C.F. Goldie published prints
of "A Good Joke" in the 1920s
but it wasn't until the 1970s that
self-publishing by NZ artists
took off.

It was in the late 70s and early 80s that artists for the first time began self-publishing reproduction prints of their work (C.F. Goldie's 1920s hand-signed prints of A Good Joke shown here being a notable exception). Grahame SydneyBrent Wong and Peter Beadle sold thousands of prints and NZ Fine Prints began distributing prints on behalf of these artists as well as our own published prints (under the Avon Fine Prints and Capper Press monikers).  Dunedin Public Art Gallery, the Hocken Library and Christchurch Art Gallery joined the Alexander Turnbull Library in publishing several series of prints of artworks from their collections alongside the exhibition posters that were for many years often the only examples of an artist's work available as a print.  (It was around this time that the Christchurch Art Gallery sold over 3000 copies of a Colin McCahon retrospective exhibition poster showing "Tomorrow will be the Same" despite its shocking pink border).

NZ Fine Prints' stockroom in the mid 1990s
By the late 1990s NZ Fine Prints were receiving artist submissions of new work on a weekly basis, by the early 2000s changes in printing technology and the distribution of framed pictures with NZ scenes by contract artists began changing the market again as picture framers and galleries began losing market share to the new breed of design stores and furniture outlets - and to the internet as Prints.co.nz meant print buyers could easily buy their art prints directly from New Zealand Fine Prints and have them delivered wherever they were in NZ or around the world.

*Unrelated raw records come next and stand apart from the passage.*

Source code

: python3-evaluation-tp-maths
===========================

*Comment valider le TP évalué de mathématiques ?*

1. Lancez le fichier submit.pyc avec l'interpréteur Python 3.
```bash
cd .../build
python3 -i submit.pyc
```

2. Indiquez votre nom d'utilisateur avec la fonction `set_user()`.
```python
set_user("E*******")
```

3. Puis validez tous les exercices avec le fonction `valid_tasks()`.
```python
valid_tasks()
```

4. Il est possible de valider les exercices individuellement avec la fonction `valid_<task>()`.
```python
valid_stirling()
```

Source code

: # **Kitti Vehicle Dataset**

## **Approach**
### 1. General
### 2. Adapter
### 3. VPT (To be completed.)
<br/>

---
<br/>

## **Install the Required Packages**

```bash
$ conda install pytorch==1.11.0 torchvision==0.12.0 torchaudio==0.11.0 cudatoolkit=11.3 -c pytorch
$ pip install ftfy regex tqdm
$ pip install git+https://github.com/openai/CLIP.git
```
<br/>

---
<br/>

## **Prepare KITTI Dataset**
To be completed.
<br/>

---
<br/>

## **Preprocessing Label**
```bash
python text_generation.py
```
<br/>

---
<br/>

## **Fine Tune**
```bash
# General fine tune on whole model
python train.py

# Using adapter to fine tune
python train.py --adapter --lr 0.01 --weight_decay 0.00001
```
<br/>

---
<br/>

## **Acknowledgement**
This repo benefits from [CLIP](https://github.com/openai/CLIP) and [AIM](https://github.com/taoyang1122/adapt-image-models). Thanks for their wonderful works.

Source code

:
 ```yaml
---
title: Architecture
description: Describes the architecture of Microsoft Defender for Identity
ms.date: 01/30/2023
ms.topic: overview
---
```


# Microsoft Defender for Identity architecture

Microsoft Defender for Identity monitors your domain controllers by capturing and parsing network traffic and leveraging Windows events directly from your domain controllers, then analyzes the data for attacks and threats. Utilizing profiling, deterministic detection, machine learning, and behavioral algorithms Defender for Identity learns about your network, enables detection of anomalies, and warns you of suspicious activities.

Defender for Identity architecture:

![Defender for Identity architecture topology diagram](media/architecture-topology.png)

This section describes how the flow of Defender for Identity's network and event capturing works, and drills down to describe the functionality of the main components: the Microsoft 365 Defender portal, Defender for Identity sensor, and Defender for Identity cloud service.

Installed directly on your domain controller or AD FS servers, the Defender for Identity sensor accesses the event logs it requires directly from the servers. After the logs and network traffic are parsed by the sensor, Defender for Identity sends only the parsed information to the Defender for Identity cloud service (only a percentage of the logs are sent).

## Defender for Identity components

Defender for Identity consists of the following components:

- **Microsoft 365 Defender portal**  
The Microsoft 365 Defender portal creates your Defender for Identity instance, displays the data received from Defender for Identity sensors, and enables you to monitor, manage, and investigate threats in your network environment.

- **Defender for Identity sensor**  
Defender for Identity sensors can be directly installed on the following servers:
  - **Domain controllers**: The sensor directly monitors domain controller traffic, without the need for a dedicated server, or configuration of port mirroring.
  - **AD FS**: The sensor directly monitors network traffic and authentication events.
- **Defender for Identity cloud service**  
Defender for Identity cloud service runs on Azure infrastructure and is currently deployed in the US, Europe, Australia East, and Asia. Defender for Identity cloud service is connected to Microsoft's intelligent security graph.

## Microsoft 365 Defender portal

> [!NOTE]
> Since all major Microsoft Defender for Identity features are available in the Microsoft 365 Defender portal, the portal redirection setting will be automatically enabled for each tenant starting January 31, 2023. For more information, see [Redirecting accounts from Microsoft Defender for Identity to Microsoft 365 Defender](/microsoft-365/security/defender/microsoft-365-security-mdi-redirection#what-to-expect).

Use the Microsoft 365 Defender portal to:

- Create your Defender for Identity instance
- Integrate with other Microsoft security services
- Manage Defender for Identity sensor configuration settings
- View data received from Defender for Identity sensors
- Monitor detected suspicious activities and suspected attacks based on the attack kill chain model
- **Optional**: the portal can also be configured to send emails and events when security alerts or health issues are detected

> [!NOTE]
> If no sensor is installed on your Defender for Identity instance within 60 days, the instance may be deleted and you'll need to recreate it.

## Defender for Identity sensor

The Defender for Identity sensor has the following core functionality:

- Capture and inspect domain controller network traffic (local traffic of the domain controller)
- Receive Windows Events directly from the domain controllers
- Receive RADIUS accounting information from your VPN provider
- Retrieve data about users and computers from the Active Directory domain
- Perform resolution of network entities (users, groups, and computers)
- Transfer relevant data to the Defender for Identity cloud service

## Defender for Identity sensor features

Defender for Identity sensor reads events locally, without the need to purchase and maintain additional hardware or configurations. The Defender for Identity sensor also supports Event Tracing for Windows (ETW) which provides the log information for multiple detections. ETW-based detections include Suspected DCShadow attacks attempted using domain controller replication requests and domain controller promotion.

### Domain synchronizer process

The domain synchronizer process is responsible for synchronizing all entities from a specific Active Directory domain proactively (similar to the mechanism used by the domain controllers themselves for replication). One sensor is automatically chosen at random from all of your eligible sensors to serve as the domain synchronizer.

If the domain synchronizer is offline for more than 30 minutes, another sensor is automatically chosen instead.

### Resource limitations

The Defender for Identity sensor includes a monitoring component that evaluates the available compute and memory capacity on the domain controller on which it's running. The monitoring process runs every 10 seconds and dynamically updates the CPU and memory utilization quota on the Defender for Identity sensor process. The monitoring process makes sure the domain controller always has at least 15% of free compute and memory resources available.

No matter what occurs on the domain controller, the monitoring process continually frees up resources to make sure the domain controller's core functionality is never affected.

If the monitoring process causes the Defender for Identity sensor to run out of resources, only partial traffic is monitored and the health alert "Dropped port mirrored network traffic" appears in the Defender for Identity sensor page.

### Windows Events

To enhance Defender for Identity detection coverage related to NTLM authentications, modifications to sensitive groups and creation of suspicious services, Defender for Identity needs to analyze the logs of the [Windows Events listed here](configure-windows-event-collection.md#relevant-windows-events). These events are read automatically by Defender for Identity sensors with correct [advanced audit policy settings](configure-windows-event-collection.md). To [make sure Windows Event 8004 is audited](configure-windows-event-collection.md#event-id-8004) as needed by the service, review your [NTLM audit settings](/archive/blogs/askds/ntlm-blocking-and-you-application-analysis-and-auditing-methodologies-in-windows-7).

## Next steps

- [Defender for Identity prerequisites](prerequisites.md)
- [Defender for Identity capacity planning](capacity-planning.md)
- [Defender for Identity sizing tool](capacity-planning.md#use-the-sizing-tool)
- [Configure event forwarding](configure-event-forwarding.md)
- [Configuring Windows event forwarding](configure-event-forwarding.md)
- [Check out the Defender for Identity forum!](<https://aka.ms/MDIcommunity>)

Kiwiana art from Matt Guild
The last few years has seen an increase in the supply of prints at both the top end (handmade editions by artists such as Tony Ogle and Dick Frizzell and large high quality prints on canvas) and in the swift rise of a new category of "kiwiana" - prints as pictures rather than "art", even comprising simple typography and kiwi images that closely imitated current artistic trends and with a fashion forward seasonal popularity that is a long way from enduring fine art but which fits with a trend to more frequent updates to contemporary interior design.  Artists such as Matt Guild whose work "Hamilton Beach Milkshake" is shown at left proudly call themselves  "kiwiana artists" without the negative associations that this term might once have had (see our previous article here on the changing meaning of kiwiana).

The story of the next decade of art publishing in NZ will be about changes in printing technology increasing the supply of available images, the re-sale of quality works by contemporary printmakers at increasingly higher prices and a more urban feel to contemporary artworks - prints that will still sit alongside the NZ landscapes empty of people that have been in vogue for the last half century.